## Work order
In the entries that follow, how many lines hold the string "paragraph"? Give only that number.
○ ○ ○ ○ ○ ○ ○
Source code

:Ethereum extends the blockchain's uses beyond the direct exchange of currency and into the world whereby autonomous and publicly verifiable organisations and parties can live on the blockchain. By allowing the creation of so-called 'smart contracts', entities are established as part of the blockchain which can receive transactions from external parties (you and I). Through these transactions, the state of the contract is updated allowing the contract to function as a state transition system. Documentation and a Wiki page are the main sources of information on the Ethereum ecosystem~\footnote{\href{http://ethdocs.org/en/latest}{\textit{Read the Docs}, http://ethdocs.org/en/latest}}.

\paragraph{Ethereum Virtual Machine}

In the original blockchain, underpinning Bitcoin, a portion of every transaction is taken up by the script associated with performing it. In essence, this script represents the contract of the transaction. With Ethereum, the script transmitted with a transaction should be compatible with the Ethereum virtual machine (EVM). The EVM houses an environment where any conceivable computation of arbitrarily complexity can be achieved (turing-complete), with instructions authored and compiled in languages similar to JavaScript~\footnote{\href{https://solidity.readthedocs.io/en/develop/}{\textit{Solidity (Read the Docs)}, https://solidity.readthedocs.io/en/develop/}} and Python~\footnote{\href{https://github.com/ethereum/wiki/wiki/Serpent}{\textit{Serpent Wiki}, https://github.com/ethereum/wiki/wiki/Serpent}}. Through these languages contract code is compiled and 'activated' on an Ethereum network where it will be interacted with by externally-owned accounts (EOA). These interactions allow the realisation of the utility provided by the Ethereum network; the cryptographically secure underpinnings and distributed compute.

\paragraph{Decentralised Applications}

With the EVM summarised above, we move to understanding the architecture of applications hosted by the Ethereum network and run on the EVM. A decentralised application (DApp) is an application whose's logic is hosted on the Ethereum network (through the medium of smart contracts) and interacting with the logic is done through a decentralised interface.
○ ○ ○ ○ ○ ○ ○
## Task result
2